* **SOURCE MATERIAL**:
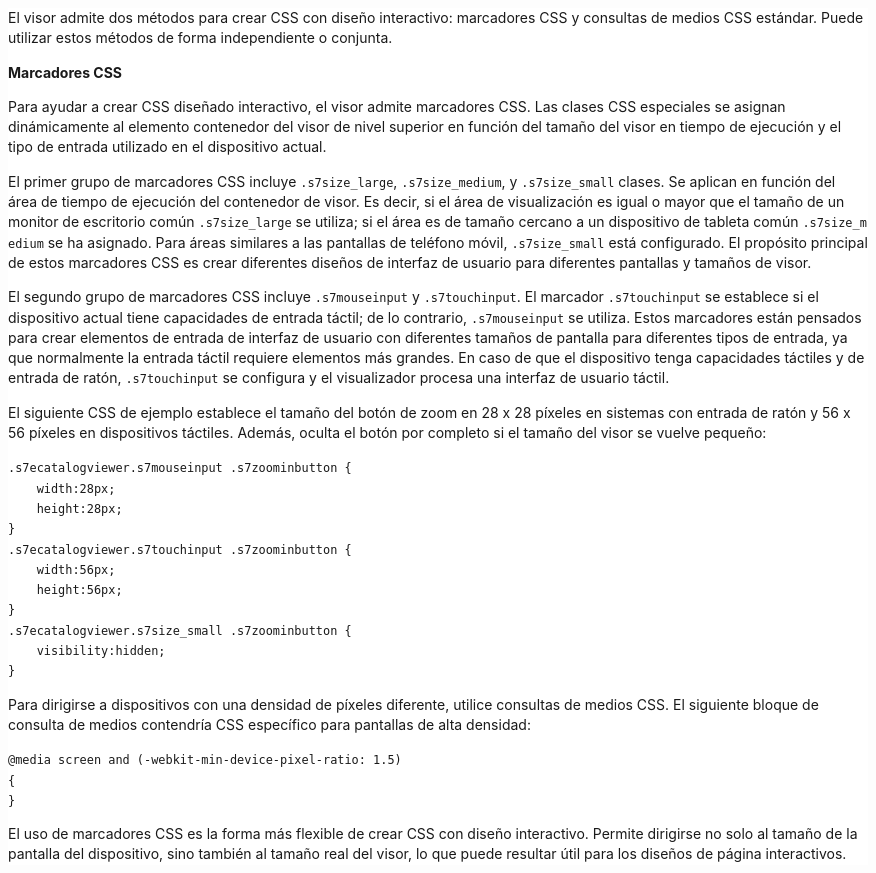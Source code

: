 El visor admite dos métodos para crear CSS con diseño interactivo: marcadores CSS y consultas de medios CSS estándar. Puede utilizar estos métodos de forma independiente o conjunta.

**Marcadores CSS**

Para ayudar a crear CSS diseñado interactivo, el visor admite marcadores CSS. Las clases CSS especiales se asignan dinámicamente al elemento contenedor del visor de nivel superior en función del tamaño del visor en tiempo de ejecución y el tipo de entrada utilizado en el dispositivo actual.

El primer grupo de marcadores CSS incluye `.s7size_large`, `.s7size_medium`, y `.s7size_small` clases. Se aplican en función del área de tiempo de ejecución del contenedor de visor. Es decir, si el área de visualización es igual o mayor que el tamaño de un monitor de escritorio común `.s7size_large` se utiliza; si el área es de tamaño cercano a un dispositivo de tableta común `.s7size_medium` se ha asignado. Para áreas similares a las pantallas de teléfono móvil, `.s7size_small` está configurado. El propósito principal de estos marcadores CSS es crear diferentes diseños de interfaz de usuario para diferentes pantallas y tamaños de visor.

El segundo grupo de marcadores CSS incluye `.s7mouseinput` y `.s7touchinput`. El marcador `.s7touchinput` se establece si el dispositivo actual tiene capacidades de entrada táctil; de lo contrario, `.s7mouseinput` se utiliza. Estos marcadores están pensados para crear elementos de entrada de interfaz de usuario con diferentes tamaños de pantalla para diferentes tipos de entrada, ya que normalmente la entrada táctil requiere elementos más grandes. En caso de que el dispositivo tenga capacidades táctiles y de entrada de ratón, `.s7touchinput` se configura y el visualizador procesa una interfaz de usuario táctil.

El siguiente CSS de ejemplo establece el tamaño del botón de zoom en 28 x 28 píxeles en sistemas con entrada de ratón y 56 x 56 píxeles en dispositivos táctiles. Además, oculta el botón por completo si el tamaño del visor se vuelve pequeño:

```
.s7ecatalogviewer.s7mouseinput .s7zoominbutton { 
    width:28px; 
    height:28px; 
} 
.s7ecatalogviewer.s7touchinput .s7zoominbutton { 
    width:56px; 
    height:56px; 
} 
.s7ecatalogviewer.s7size_small .s7zoominbutton { 
    visibility:hidden; 
}
```

Para dirigirse a dispositivos con una densidad de píxeles diferente, utilice consultas de medios CSS. El siguiente bloque de consulta de medios contendría CSS específico para pantallas de alta densidad:

```
@media screen and (-webkit-min-device-pixel-ratio: 1.5) 
{ 
}
```

El uso de marcadores CSS es la forma más flexible de crear CSS con diseño interactivo. Permite dirigirse no solo al tamaño de la pantalla del dispositivo, sino también al tamaño real del visor, lo que puede resultar útil para los diseños de página interactivos.
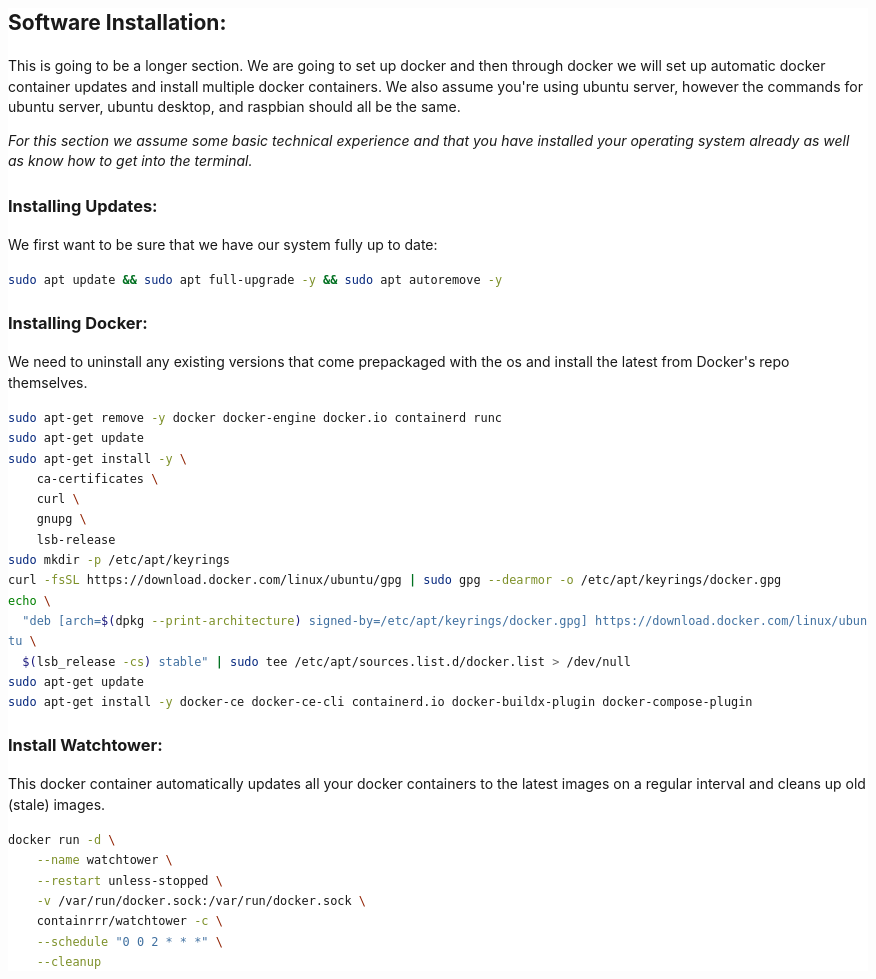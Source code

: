 

## Software Installation:
This is going to be a longer section. We are going to set up docker and then through docker we will set up automatic docker container updates and install multiple docker containers. We also assume you're using ubuntu server, however the commands for ubuntu server, ubuntu desktop, and raspbian should all be the same.

*For this section we assume some basic technical experience and that you have installed your operating system already as well as know how to get into the terminal.*

### Installing Updates:
We first want to be sure that we have our system fully up to date:
```bash
sudo apt update && sudo apt full-upgrade -y && sudo apt autoremove -y
```

### Installing Docker:
We need to uninstall any existing versions that come prepackaged with the os and install the latest from Docker's repo themselves.
```bash
sudo apt-get remove -y docker docker-engine docker.io containerd runc
sudo apt-get update
sudo apt-get install -y \
    ca-certificates \
    curl \
    gnupg \
    lsb-release
sudo mkdir -p /etc/apt/keyrings
curl -fsSL https://download.docker.com/linux/ubuntu/gpg | sudo gpg --dearmor -o /etc/apt/keyrings/docker.gpg
echo \
  "deb [arch=$(dpkg --print-architecture) signed-by=/etc/apt/keyrings/docker.gpg] https://download.docker.com/linux/ubuntu \
  $(lsb_release -cs) stable" | sudo tee /etc/apt/sources.list.d/docker.list > /dev/null
sudo apt-get update
sudo apt-get install -y docker-ce docker-ce-cli containerd.io docker-buildx-plugin docker-compose-plugin
```

### Install Watchtower:
This docker container automatically updates all your docker containers to the latest images on a regular interval and cleans up old (stale) images.
```bash
docker run -d \
    --name watchtower \
    --restart unless-stopped \
    -v /var/run/docker.sock:/var/run/docker.sock \
    containrrr/watchtower -c \
    --schedule "0 0 2 * * *" \
    --cleanup 
```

* **WHAT THE TASK REQUIRES**: Transcribe exactly the lines that run from the first line of the records above through the line with "El primer grupo", and include both of those lines; pictures stay out.

* **WRITTEN REPLY**:
Source code

: El visor admite dos métodos para crear CSS con diseño interactivo: marcadores CSS y consultas de medios CSS estándar. Puede utilizar estos métodos de forma independiente o conjunta.

**Marcadores CSS**

Para ayudar a crear CSS diseñado interactivo, el visor admite marcadores CSS. Las clases CSS especiales se asignan dinámicamente al elemento contenedor del visor de nivel superior en función del tamaño del visor en tiempo de ejecución y el tipo de entrada utilizado en el dispositivo actual.

El primer grupo de marcadores CSS incluye `.s7size_large`, `.s7size_medium`, y `.s7size_small` clases. Se aplican en función del área de tiempo de ejecución del contenedor de visor. Es decir, si el área de visualización es igual o mayor que el tamaño de un monitor de escritorio común `.s7size_large` se utiliza; si el área es de tamaño cercano a un dispositivo de tableta común `.s7size_medium` se ha asignado. Para áreas similares a las pantallas de teléfono móvil, `.s7size_small` está configurado. El propósito principal de estos marcadores CSS es crear diferentes diseños de interfaz de usuario para diferentes pantallas y tamaños de visor.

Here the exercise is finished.